# television = antichrist!!! (?)



## cupotea (Jul 7, 2004)

This is so sad it's laughable:

&quot;Did you ever notice that the symbol 'Te', and the words 'Levi' and 'Sion&quot; are found in the word television? 'Te' is the chemical symbol for 'tellurium' which is a 'rare, white nonmetallic chemical element.' The Latin word is 'tellus', which means the 'earth'. Satan comes to earth as an 'Angel of Light', and he will 'tell' (tellus) his 'good news' (his gospel); the same lie that 'Levi' said would bring the Messiah back to earth upon 'Mount Sion'! 'Sion' is the Greek word for the Hebrew name 'Zion' where Jesus, the real Messiah, will touch down upon his return to earth. This will usher in the real NEW AGE .... THE LORD'S KINGDOM ON EARTH! Television is a means of 'mind control' as well as an 'image converter'. Many, at the threat of death under this instrument of Satan, will worship the image of the Beast! Will Satan use 'Te-Levi-Sion' to usher in his kingdom on earth? There is no doubt about it!&quot; --- Gary D. Blevins, &quot;666: The Final Warming!&quot; 1990

:no:


----------



## C. Matthew McMahon (Jul 7, 2004)




----------



## blhowes (Jul 7, 2004)

...anybody want to buy a couple of TVs?

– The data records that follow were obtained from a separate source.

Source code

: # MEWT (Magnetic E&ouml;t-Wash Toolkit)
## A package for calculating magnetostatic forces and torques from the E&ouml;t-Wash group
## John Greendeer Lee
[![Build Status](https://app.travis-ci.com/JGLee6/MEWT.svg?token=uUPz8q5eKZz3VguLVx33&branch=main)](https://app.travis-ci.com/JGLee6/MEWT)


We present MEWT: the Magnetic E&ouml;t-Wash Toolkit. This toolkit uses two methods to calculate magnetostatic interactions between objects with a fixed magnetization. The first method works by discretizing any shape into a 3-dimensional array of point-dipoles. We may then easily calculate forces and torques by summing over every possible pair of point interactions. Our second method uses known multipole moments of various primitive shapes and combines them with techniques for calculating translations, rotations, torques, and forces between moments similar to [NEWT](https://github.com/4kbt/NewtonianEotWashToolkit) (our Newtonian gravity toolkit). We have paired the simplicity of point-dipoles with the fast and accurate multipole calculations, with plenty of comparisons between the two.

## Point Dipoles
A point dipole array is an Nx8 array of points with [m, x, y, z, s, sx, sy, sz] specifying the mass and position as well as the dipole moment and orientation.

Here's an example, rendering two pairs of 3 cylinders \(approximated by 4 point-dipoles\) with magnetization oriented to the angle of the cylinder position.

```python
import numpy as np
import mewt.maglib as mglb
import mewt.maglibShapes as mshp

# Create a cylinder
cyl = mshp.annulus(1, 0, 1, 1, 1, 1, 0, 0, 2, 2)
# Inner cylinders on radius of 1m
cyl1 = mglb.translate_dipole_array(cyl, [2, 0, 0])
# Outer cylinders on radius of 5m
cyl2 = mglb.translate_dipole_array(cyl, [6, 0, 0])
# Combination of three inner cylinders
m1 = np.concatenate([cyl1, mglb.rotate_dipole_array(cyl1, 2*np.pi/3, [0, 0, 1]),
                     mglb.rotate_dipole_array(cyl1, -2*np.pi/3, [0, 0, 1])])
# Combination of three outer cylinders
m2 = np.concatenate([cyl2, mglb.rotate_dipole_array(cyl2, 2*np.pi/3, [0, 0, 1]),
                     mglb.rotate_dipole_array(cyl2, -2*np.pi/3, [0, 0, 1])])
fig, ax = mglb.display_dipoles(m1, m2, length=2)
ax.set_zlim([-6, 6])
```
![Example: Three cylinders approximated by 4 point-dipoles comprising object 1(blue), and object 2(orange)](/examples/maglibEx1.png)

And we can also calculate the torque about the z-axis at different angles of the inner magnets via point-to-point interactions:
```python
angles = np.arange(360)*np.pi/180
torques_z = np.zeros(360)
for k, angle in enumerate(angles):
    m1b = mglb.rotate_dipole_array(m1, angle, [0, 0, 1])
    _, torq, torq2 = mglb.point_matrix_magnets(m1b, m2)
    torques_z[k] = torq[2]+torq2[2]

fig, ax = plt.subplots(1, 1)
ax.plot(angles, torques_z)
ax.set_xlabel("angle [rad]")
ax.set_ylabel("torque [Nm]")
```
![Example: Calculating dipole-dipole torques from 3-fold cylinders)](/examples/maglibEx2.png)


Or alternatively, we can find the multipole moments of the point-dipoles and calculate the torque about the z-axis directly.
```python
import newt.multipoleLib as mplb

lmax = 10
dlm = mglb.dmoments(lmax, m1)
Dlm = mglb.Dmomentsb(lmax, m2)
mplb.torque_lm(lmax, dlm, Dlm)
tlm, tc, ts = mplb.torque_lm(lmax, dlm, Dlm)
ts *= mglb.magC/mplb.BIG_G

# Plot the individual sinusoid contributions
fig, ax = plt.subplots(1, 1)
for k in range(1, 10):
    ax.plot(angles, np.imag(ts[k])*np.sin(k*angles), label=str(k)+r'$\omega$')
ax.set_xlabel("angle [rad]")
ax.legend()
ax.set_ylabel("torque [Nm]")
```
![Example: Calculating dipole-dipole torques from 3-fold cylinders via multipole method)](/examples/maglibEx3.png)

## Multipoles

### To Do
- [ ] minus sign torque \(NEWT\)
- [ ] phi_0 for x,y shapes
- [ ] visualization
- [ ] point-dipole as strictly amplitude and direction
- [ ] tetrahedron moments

I'll sell them to you real cheap... How's $6.66 sound?


----------



## Scot (Jul 7, 2004)

Sounds like something that came from the Rex Humbard study bible.


----------



## king of fools (Jul 7, 2004)

Sounds like a Saturday Night Live skit making fun of a TBN prophecy conference.


----------



## FrozenChosen (Jul 31, 2004)

That's as bad as extreme numerology, except a little more creative.


----------



## Bladestunner316 (Jul 31, 2004)

I heard that a mormon invented the tv?

blade


----------



## turmeric (Jul 31, 2004)

Since I became a Christian and gave up psychedelic drugs, I have a hard time following that guy's argument - something about logic...


----------